Synergistic ultraviolet photoresponse of a nanostructured ZnO film with gate bias and ultraviolet illumination

Abstract

We report large enhancement of photoresponse in a nanostructured ZnO film using an electrolyte as a gate dielectric with gate bias and ultraviolet (UV) illumination. The gate bias used for observing the large response is low and ≤5 V. The resultant current enhancement by the combined effect of two effects (field effect and illumination) is much larger than the simple addition of two effects when they act individually. The polymeric electrolyte used as gate dielectric forms an electric double layer at the interface between the nanostructured film and gate dielectric, which enables accumulation of large charge carrier density (≈1013–1014) at the interface. The field effect mobility, μFE, of the carriers is enhanced under modest gate bias in the presence of UV illumination due to the reduction of barrier EB in between the nano crystallites because of large surface charge induced by field effect.
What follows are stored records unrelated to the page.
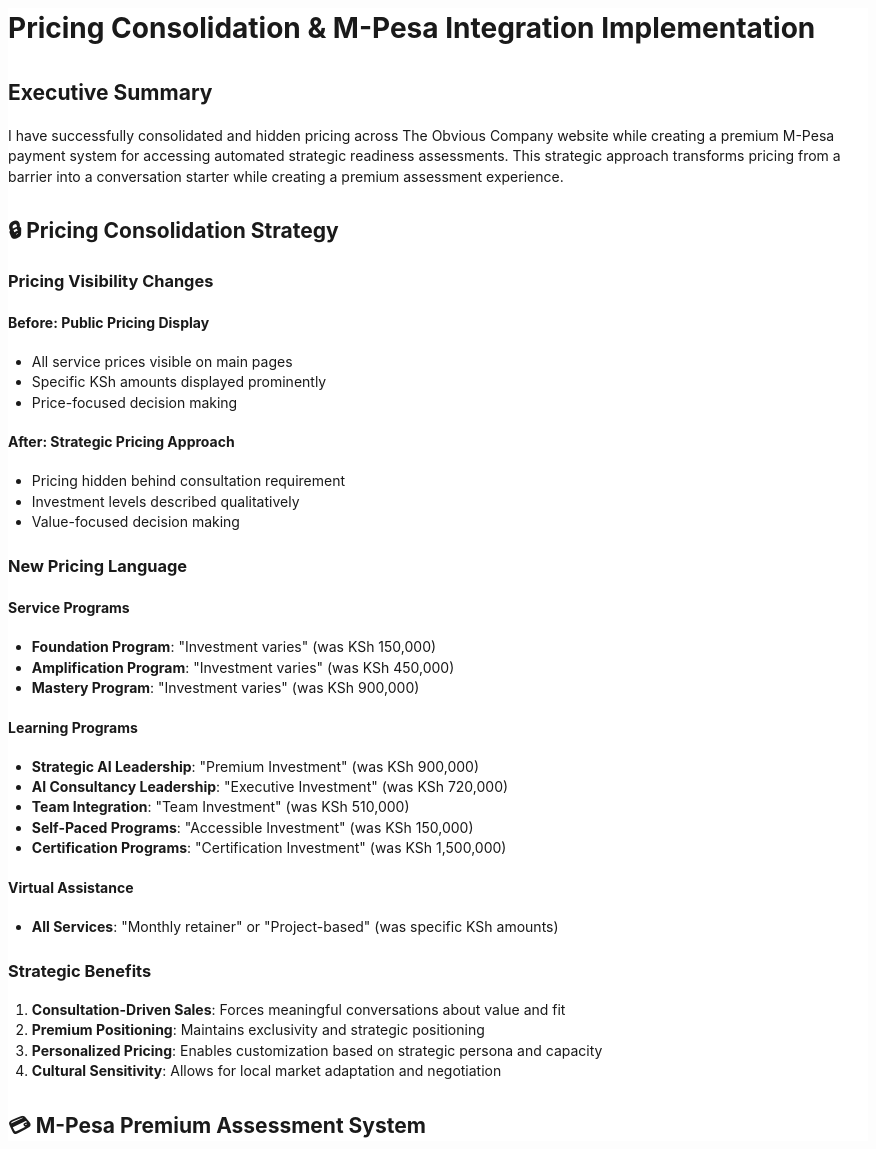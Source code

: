 # Pricing Consolidation & M-Pesa Integration Implementation

## Executive Summary

I have successfully consolidated and hidden pricing across The Obvious Company website while creating a premium M-Pesa payment system for accessing automated strategic readiness assessments. This strategic approach transforms pricing from a barrier into a conversation starter while creating a premium assessment experience.

## 🔒 Pricing Consolidation Strategy

### **Pricing Visibility Changes**

#### **Before: Public Pricing Display**
- All service prices visible on main pages
- Specific KSh amounts displayed prominently
- Price-focused decision making

#### **After: Strategic Pricing Approach**
- Pricing hidden behind consultation requirement
- Investment levels described qualitatively
- Value-focused decision making

### **New Pricing Language**

#### **Service Programs**
- **Foundation Program**: "Investment varies" (was KSh 150,000)
- **Amplification Program**: "Investment varies" (was KSh 450,000)
- **Mastery Program**: "Investment varies" (was KSh 900,000)

#### **Learning Programs**
- **Strategic AI Leadership**: "Premium Investment" (was KSh 900,000)
- **AI Consultancy Leadership**: "Executive Investment" (was KSh 720,000)
- **Team Integration**: "Team Investment" (was KSh 510,000)
- **Self-Paced Programs**: "Accessible Investment" (was KSh 150,000)
- **Certification Programs**: "Certification Investment" (was KSh 1,500,000)

#### **Virtual Assistance**
- **All Services**: "Monthly retainer" or "Project-based" (was specific KSh amounts)

### **Strategic Benefits**

1. **Consultation-Driven Sales**: Forces meaningful conversations about value and fit
2. **Premium Positioning**: Maintains exclusivity and strategic positioning
3. **Personalized Pricing**: Enables customization based on strategic persona and capacity
4. **Cultural Sensitivity**: Allows for local market adaptation and negotiation

## 💳 M-Pesa Premium Assessment System

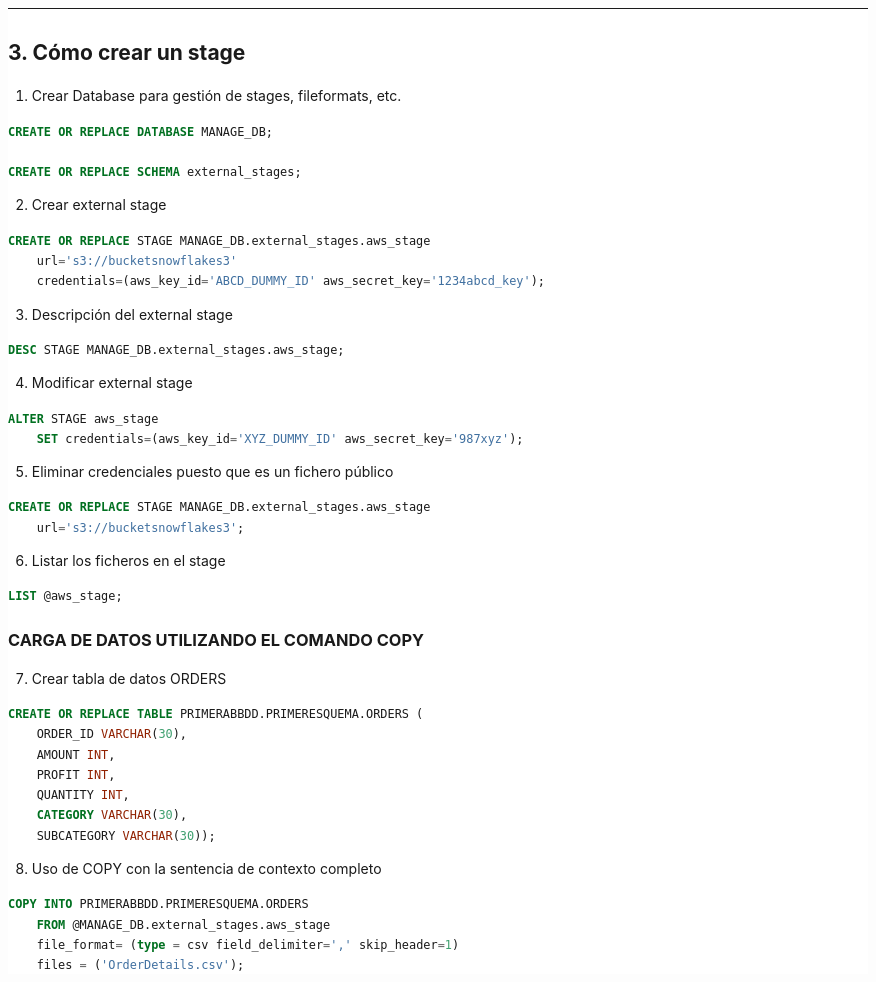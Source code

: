 <hr>

<a name="schema3"></a>


## 3. Cómo crear un stage

1. Crear Database para gestión de stages, fileformats, etc.


```sql
CREATE OR REPLACE DATABASE MANAGE_DB;

CREATE OR REPLACE SCHEMA external_stages;
```

2. Crear external stage
```sql
CREATE OR REPLACE STAGE MANAGE_DB.external_stages.aws_stage
    url='s3://bucketsnowflakes3'
    credentials=(aws_key_id='ABCD_DUMMY_ID' aws_secret_key='1234abcd_key');
```
3. Descripción del external stage
```sql
DESC STAGE MANAGE_DB.external_stages.aws_stage; 
```    
    
4. Modificar external stage   
```sql
ALTER STAGE aws_stage
    SET credentials=(aws_key_id='XYZ_DUMMY_ID' aws_secret_key='987xyz');
```    
    
5. Eliminar credenciales puesto que es un fichero público    
```sql
CREATE OR REPLACE STAGE MANAGE_DB.external_stages.aws_stage
    url='s3://bucketsnowflakes3';
```
6. Listar los ficheros en el stage
```sql
LIST @aws_stage;
```

### **CARGA DE DATOS UTILIZANDO EL COMANDO COPY**

7. Crear tabla de datos ORDERS
```sql
CREATE OR REPLACE TABLE PRIMERABBDD.PRIMERESQUEMA.ORDERS (
    ORDER_ID VARCHAR(30),
    AMOUNT INT,
    PROFIT INT,
    QUANTITY INT,
    CATEGORY VARCHAR(30),
    SUBCATEGORY VARCHAR(30));
```
8. Uso de COPY con la sentencia de contexto completo
```sql
COPY INTO PRIMERABBDD.PRIMERESQUEMA.ORDERS
    FROM @MANAGE_DB.external_stages.aws_stage
    file_format= (type = csv field_delimiter=',' skip_header=1)
    files = ('OrderDetails.csv');
```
It is proposed that the gate induced carriers also passivate the charged defect states in the ZnO, thereby reducing carrier scattering and enhancing the photocurrent. The mechanism proposed has been validated by observation of gate controlled Photoluminescence, where the passivation of charged defect states by gate induced carriers led to suppression of visible photoluminescence, which arises from charged oxygen vacancy defect states.